Takva gibi bir filmin, günümüz muhafazakâr sanat mahallelerinden ve sağ düşünce cenahından çıkması da, bugünün Türkiye ikliminde hiç mümkün değildir. Muhafazakâr sinema ile alakalı çok güzel makalelere ve kitaplara sahip olan eski Radikal yeni Cumhuriyet yazarlarından, akademisyen Prof. Dr. Tayfun Atay’ın yazılarını incelemenizi tavsiye ederim. Çoğu senaristin cesaret edemeyeceği takva gibi bir konu üzerinden kalem çalmak zor zanaattır. Fakat bunda Önder Çakar’ın deli cesaretini de yadsıyamayız. Tefekkür noktasında, İslami manayı sindirmiş bir insanın bu tarz bir eleştirel yapıt ortaya koymasından ziyade, bir İslam güzellemesi yapmayı tercih edecek olması daha gerçekçidir. Zamanında Tempo dergisine “Günümüzün yeşil burjuvasını çekseler daha isabetli olurdu.” diyen Elif Çakar’ın doğru noktaya parmak basan önerisine bu nedenle katılıyorum. Keza Muharrem’in dergâha geldiği günlerden birinde, avluda park hâlinde olan ve bizlere çaktırmadan gösterilen 06 plakalı makam araçlarından da (Bakan Mercedesleri) hocalar üzerinden yürüyen siyasallaşmış İslam algısına inceden bir yergide bulunulması, bakış açısının bu alan üzerinde temellendirildiğinde daha sağlıklı olacağı kanaatini bende oluşturmuştur. İskenderpaşa Cemaati gibi Özal, Erbakan, Kutan, Abdullah Gül, Tayyip Erdoğan gibi siyasetçileri, kendi rahle-i tedrisatından çıkarmış bir “Fatih” kültürü varken, bu tip noktaların anlatılması daha isabetli olabilirdi. Fakat Önder Çakar, kendi bilinçaltındaki İslam algısını anlatabilmek adına, Türkiye’deki tüm ilgili alanlara aynı potada girmeye çalışmıştır.

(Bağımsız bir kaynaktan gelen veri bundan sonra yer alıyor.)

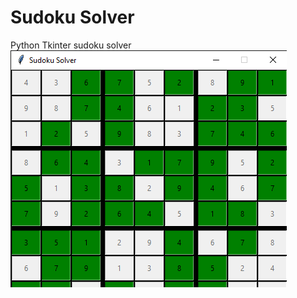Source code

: # Sudoku Solver
Python Tkinter sudoku solver
<img src="https://raw.githubusercontent.com/bgankhuyag/sudoku/master/images/sudoku.png">
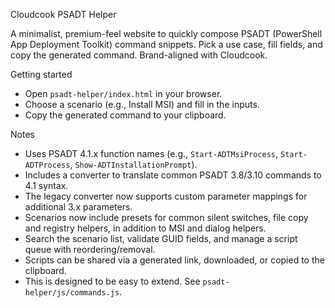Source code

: Cloudcook PSADT Helper

A minimalist, premium-feel website to quickly compose PSADT (PowerShell App Deployment Toolkit) command snippets. Pick a use case, fill fields, and copy the generated command. Brand-aligned with Cloudcook.

Getting started
- Open `psadt-helper/index.html` in your browser.
- Choose a scenario (e.g., Install MSI) and fill in the inputs.
- Copy the generated command to your clipboard.

Notes
- Uses PSADT 4.1.x function names (e.g., `Start-ADTMsiProcess`, `Start-ADTProcess`, `Show-ADTInstallationPrompt`).
- Includes a converter to translate common PSADT 3.8/3.10 commands to 4.1 syntax.
- The legacy converter now supports custom parameter mappings for additional 3.x parameters.
- Scenarios now include presets for common silent switches, file copy and registry helpers, in addition to MSI and dialog helpers.
- Search the scenario list, validate GUID fields, and manage a script queue with reordering/removal.
- Scripts can be shared via a generated link, downloaded, or copied to the clipboard.
- This is designed to be easy to extend. See `psadt-helper/js/commands.js`.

Tüm muhteviyat dışında film, sinematografik olarak ve ortamın ruhunu yansıtması açısından gayet başarılı ve etkileyici bir yapıttır. Takva filmi hiç şüphesiz yıllarca süren, derinlikli bir araştırma sonucu; Rıfai, Kadiri, Nakşi, Halveti-Cerrâhi tekkelerinin önderleri ile gerçekleştirilen istişareler neticesinde, öğrenilen birçok nüans, içerik ve ritüel bilgiler eşliğinde, 3 yılda ancak hazırlanabilmiştir. Filmde izlediğimiz temsili tarikat, tüm bu cemaatlerin külliyatından çıkma bağımsız bir soyutlamadır aslında. Bu noktada filmde emeği geçen herkesi tebrik etmek gerekmektedir. Çünkü sanat yönetimi konusunda fevkalade başarılı bir eserdir. Türk Sineması’nın; dile getirmeye çalıştığı düşünceleri itibari ile önemli yapı taşlarından bir tanesi olmuştur. Erkan Can’ın oyunculuğu büyüleyicidir. Kendisi Altın Portakal En İyi Erkek Oyuncu ödülünü bu performansı ile fazlasıyla hak etmiştir. Keza bu rolüne 3 yılda hazırlanmış olan Erkan Can, Fatih’te büyüyen biri olarak “Cemaatsel yaşam formlarına aşina olduğum için konudan çok uzak değildim.” sözlerini bir röportajında dile getirmiştir. Diğer oyuncu kadrosu ise yine sıra dışıdır. Güven Kıraç, Settar Tanrıöğen, Meray Ülgen ve Engin Günaydın filmi daha bir izlenir kılmaktadır.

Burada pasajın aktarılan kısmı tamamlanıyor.